GOLDMAN Sachs bankers don’t often get a warm welcome from Labour MPs. Nor do public sector staff earning the best part of £1m.
Lauded as the greatest central banker of his generation – and, as it happens, the best looking – Mark Carney was surely in for a hard bump back to earth.
“Quarter of a million quid housing allowance? My constituents can hardly get mortgages,” came the first blow.
“Your staff are on a pay freeze – how can you justify the cash you’re getting?”
The feisty backbenchers didn’t disappoint.
“I was offered it and I accepted,” came the pleading response.
“It’s standard practice when senior execs move from a cheap city – Ottawa – to an expensive one.”
It wasn’t enough. Not nearly enough.
“Why are you only coming for five years, not the eight we wanted?”

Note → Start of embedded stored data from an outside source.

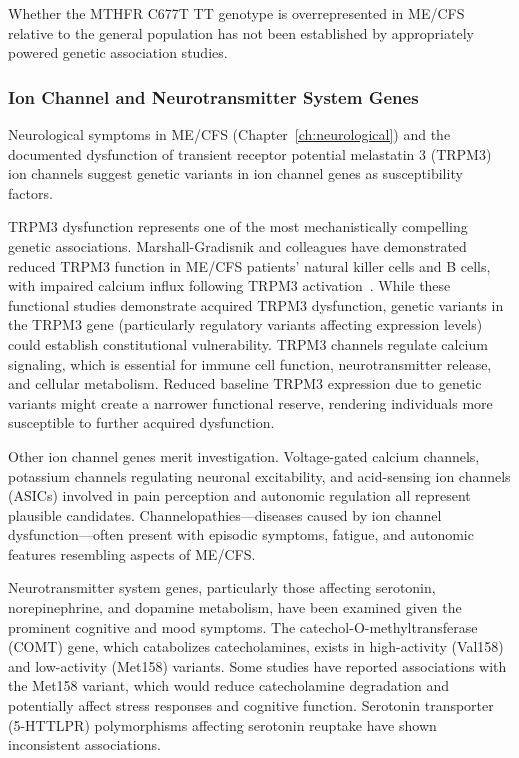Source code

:\begin{open_question}
\label{oq:mthfr-prevalence-mecfs}
Whether the MTHFR C677T TT genotype is overrepresented in ME/CFS relative to the general
population has not been established by appropriately powered genetic association studies.
\end{open_question}

\subsubsection{Ion Channel and Neurotransmitter System Genes}

Neurological symptoms in ME/CFS (Chapter~\ref{ch:neurological}) and the documented dysfunction of transient receptor potential melastatin 3 (TRPM3) ion channels suggest genetic variants in ion channel genes as susceptibility factors.

TRPM3 dysfunction represents one of the most mechanistically compelling genetic associations. Marshall-Gradisnik and colleagues have demonstrated reduced TRPM3 function in ME/CFS patients' natural killer cells and B cells, with impaired calcium influx following TRPM3 activation~\cite{MarshallGradisnik2016}. While these functional studies demonstrate acquired TRPM3 dysfunction, genetic variants in the TRPM3 gene (particularly regulatory variants affecting expression levels) could establish constitutional vulnerability. TRPM3 channels regulate calcium signaling, which is essential for immune cell function, neurotransmitter release, and cellular metabolism. Reduced baseline TRPM3 expression due to genetic variants might create a narrower functional reserve, rendering individuals more susceptible to further acquired dysfunction.

Other ion channel genes merit investigation. Voltage-gated calcium channels, potassium channels regulating neuronal excitability, and acid-sensing ion channels (ASICs) involved in pain perception and autonomic regulation all represent plausible candidates. Channelopathies---diseases caused by ion channel dysfunction---often present with episodic symptoms, fatigue, and autonomic features resembling aspects of ME/CFS.

Neurotransmitter system genes, particularly those affecting serotonin, norepinephrine, and dopamine metabolism, have been examined given the prominent cognitive and mood symptoms. The catechol-O-methyltransferase (COMT) gene, which catabolizes catecholamines, exists in high-activity (Val158) and low-activity (Met158) variants. Some studies have reported associations with the Met158 variant, which would reduce catecholamine degradation and potentially affect stress responses and cognitive function. Serotonin transporter (5-HTTLPR) polymorphisms affecting serotonin reuptake have shown inconsistent associations.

The test of commitment. Mocking his professional dedication.
“I have a young family. It fits in with their school progress.” At which point hearts began to melt into maple syrup. Maybe we should give this guy a chance?
“So just how well do you know your banking?”
Very well indeed, as it turns out.
New ideas were gently introduced. Fears over inequality were revealed. A sympathy for the motives of the Occupiers who took over Wall Street and St Paul’s was brought into play.
The MPs swooned in response.
Stern on inflation for the hawks, enthusiastic on growth to please everyone – and downright charming to seal the deal.
Carney became a hero, approved wholeheartedly by the newly besotted parliamentarians. Hopes really are sky high after that performance.